W tej części Europy liczba katolików wzrasta
Liczba katolików w Skandynawii od kilku lat gwałtownie wzrasta. Według informacji Skandynawskiej Konferencji Biskupów, w Danii, Norwegii, Finlandii i Islandii zarejestrowano ok. 330 tys. członków parafii.
Sekretarz generalny episkopatu skandynawskiego, s. Anna Mirijam Kaschner powiedziała 10 września w Hamburgu, że "w niektórych diecezjach liczba katolików zwiększyła się trzy- a nawet czterokrotnie". Kościół liczy, że katolików może być nawet 600 tys., gdyż statystyki kościelne nie obejmują wielu migrantów.
Największą grupę katolików żyjących w północnej Europie stanowią pracujący migranci z Polski, Chorwacji, Litwy oraz z Filipin i Wietnamu. Wzrasta także liczba osób przechodzących na katolicyzm. "Byłe państwowe Kościoły luterańskie przeżywają kryzys, a wpływ rządów na sprawy wiary irytuje wielu ewangelików", informowała s. Mirijam. Jej zdaniem, ludzie "szukają głębszej duchowości, jasnej liturgii oraz orientacji w sprawach wiary i w ten sposób znajdują drogę do Kościoła katolickiego".

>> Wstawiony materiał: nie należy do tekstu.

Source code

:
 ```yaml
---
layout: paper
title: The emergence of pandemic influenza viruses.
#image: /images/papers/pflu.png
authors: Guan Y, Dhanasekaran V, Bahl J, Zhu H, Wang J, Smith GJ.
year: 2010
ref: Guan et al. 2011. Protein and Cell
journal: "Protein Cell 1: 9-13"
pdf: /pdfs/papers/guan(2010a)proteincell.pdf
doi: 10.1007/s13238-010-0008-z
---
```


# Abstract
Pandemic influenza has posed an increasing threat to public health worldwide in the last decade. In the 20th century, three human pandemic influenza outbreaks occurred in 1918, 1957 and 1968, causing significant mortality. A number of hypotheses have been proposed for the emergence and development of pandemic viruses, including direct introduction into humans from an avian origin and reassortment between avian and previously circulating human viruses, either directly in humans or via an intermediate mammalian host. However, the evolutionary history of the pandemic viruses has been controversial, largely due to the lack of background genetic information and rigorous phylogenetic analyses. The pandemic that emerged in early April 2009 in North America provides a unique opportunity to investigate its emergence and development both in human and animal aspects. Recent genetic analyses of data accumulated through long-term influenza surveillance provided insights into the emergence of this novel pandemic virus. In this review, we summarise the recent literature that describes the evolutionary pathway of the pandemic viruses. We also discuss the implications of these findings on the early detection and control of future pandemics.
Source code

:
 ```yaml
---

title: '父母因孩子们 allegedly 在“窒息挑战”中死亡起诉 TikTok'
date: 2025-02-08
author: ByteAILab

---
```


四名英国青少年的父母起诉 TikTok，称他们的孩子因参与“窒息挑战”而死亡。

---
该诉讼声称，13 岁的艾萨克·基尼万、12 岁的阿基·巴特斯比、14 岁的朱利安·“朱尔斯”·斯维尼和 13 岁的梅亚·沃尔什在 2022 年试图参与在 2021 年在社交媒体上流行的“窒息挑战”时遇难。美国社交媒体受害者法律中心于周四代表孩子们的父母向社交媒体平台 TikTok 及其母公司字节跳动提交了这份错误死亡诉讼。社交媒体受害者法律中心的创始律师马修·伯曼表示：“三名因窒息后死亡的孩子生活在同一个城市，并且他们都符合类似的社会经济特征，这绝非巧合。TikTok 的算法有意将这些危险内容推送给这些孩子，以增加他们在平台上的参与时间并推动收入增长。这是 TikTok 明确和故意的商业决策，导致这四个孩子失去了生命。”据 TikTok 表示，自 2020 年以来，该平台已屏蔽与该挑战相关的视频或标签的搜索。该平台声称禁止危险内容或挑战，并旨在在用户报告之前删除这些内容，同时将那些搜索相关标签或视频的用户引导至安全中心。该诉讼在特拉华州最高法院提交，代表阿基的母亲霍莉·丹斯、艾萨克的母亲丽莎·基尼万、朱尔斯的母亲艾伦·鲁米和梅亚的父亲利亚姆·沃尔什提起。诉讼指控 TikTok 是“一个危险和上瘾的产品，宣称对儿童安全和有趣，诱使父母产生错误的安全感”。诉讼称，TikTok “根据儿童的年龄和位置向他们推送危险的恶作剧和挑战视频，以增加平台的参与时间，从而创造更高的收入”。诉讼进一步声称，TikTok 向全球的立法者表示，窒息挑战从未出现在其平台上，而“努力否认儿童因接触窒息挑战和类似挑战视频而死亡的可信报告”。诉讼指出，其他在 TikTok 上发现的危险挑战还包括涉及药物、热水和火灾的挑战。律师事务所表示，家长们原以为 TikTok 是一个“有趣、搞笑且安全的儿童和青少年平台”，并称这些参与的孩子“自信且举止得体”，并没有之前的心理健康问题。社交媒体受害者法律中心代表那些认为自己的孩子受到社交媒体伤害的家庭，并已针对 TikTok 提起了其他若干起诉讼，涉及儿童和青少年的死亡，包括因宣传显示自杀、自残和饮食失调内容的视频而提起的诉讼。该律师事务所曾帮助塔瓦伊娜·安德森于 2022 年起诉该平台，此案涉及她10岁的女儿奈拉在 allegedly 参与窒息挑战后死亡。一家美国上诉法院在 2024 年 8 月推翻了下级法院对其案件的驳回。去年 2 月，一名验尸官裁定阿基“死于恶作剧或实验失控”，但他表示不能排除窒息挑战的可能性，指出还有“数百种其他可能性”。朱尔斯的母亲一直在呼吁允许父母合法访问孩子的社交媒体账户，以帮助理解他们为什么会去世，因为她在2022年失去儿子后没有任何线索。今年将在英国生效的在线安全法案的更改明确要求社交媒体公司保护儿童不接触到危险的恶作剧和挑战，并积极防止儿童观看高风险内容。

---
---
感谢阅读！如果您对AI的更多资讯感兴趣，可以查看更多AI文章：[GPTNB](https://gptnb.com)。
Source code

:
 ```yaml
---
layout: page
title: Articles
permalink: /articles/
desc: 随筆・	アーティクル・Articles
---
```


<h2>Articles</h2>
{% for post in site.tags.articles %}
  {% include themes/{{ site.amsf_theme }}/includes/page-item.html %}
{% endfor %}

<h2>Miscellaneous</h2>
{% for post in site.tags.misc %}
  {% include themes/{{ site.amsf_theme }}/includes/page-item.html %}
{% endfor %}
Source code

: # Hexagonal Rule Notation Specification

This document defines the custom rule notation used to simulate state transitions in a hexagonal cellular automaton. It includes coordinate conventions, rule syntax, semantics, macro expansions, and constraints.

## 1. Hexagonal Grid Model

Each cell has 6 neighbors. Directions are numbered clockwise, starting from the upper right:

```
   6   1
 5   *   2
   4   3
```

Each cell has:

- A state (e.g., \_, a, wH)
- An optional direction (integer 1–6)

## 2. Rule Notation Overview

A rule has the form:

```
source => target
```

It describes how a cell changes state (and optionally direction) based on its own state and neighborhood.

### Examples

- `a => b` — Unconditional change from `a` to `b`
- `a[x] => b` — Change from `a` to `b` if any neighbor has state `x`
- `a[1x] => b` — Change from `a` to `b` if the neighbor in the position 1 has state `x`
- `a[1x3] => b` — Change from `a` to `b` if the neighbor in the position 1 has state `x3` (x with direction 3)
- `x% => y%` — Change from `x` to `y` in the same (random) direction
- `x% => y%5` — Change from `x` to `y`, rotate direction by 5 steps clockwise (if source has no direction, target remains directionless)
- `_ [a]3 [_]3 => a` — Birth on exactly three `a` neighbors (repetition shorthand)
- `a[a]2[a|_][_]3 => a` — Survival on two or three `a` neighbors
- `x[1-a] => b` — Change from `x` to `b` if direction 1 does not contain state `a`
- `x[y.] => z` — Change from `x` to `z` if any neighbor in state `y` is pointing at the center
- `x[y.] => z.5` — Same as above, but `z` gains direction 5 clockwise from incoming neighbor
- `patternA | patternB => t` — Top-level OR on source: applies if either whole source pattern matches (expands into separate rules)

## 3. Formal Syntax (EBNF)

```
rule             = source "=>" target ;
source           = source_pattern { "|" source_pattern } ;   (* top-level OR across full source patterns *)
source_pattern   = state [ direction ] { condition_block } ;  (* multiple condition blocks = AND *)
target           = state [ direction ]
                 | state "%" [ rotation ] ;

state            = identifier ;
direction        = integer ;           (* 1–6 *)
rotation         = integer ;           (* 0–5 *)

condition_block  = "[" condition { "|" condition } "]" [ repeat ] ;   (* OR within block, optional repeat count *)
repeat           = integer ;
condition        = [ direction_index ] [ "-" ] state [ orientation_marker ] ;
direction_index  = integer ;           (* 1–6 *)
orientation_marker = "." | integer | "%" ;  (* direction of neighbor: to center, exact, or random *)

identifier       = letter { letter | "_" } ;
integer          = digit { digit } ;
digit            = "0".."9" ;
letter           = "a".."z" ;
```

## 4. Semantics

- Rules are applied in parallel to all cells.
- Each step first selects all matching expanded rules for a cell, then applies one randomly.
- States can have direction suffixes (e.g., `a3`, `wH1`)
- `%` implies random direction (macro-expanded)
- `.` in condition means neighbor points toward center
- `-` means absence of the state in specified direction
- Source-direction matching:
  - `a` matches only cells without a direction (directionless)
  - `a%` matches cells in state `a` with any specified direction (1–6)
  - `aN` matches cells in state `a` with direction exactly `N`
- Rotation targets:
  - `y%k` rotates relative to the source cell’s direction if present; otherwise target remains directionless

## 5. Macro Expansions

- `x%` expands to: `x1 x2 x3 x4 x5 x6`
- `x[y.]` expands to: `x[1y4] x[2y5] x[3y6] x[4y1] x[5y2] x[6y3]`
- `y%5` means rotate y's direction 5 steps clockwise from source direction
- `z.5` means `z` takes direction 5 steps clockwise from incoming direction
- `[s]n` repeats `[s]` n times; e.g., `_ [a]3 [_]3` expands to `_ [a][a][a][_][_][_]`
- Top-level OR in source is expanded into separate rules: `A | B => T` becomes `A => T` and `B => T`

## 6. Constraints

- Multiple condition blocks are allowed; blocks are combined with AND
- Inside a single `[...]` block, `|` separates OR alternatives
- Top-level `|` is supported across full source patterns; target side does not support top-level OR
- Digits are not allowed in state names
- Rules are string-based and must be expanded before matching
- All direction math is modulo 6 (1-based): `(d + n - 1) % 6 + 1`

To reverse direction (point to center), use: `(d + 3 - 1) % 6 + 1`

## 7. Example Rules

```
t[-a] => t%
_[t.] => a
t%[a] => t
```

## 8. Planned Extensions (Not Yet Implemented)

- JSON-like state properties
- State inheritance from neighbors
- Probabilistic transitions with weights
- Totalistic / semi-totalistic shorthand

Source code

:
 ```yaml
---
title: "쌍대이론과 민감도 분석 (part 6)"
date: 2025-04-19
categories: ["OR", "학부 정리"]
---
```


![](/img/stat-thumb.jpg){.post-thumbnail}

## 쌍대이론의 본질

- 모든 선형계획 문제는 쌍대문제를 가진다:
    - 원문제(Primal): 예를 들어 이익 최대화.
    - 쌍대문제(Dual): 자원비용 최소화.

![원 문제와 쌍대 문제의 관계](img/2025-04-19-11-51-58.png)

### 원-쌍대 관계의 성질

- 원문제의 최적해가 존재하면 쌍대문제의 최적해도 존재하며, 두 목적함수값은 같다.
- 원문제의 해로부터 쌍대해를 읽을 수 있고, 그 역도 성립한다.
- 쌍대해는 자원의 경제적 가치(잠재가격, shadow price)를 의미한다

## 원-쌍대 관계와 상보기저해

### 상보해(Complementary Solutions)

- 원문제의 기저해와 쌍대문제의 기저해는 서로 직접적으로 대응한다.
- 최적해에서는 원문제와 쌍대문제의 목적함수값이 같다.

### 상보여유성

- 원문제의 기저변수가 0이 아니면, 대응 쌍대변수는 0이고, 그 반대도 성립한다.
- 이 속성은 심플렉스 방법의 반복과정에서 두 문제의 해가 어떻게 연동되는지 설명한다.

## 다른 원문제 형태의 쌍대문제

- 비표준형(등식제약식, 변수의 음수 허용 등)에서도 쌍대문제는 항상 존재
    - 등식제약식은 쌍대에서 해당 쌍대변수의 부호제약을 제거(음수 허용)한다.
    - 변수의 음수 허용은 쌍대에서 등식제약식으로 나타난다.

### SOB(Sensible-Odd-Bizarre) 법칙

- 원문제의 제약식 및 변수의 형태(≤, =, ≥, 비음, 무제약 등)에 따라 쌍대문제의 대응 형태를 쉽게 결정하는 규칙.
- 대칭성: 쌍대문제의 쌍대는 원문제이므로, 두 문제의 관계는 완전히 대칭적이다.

Mimo liczebnego wzrostu katolicy w regionie w dalszym ciągu stanowią mniejszość, stwierdziła zakonnica z misyjnego zgromadzenia Najświętszej Krwi. "Każdy, kto w krajach Europy północnej zetknie się z Kościołem katolickim, doświadczy Kościoła powszechnego z jego babilońską wielością języków ludzi z ponad 70 narodów. To niemal dosłowne przeżycie niedzieli Zesłania Ducha Świętego", powiedziała s. Mirijam.
Wielką pomocą dla życia kościelnego są nowoczesne środki komunikacji, jak smartfony i tablety, choćby dlatego, żeby móc się modlić tekstami mszalnymi w swoim ojczystym języku. Osoby, które ze względu na duże odległości nie mogą każdej niedzieli uczestniczyć w Mszach św., mogą odbierać bezpośrednie transmisje w Internecie. Często w Internecie znajdują się też katechezy pierwszokomunijne oraz dla przygotowujących się do bierzmowania. Jednocześnie księża przebywają rocznie niekiedy 150 tys. kilometrów, by udzielać sakramentów. Wielkie odległości w sposób szczególny utrudniają opiekę duszpasterską nad wspólnotami.
Jednak największe wyzwanie dla Kościoła w regionie stanowi finansowanie. Wielu migrantów nie jest w stanie opłacać dobrowolnego opodatkowania na Kościół. "Jesteśmy ubogim Kościołem w zamożnych krajach", stwierdziła sekretarz generalna skandynawskiego episkopatu.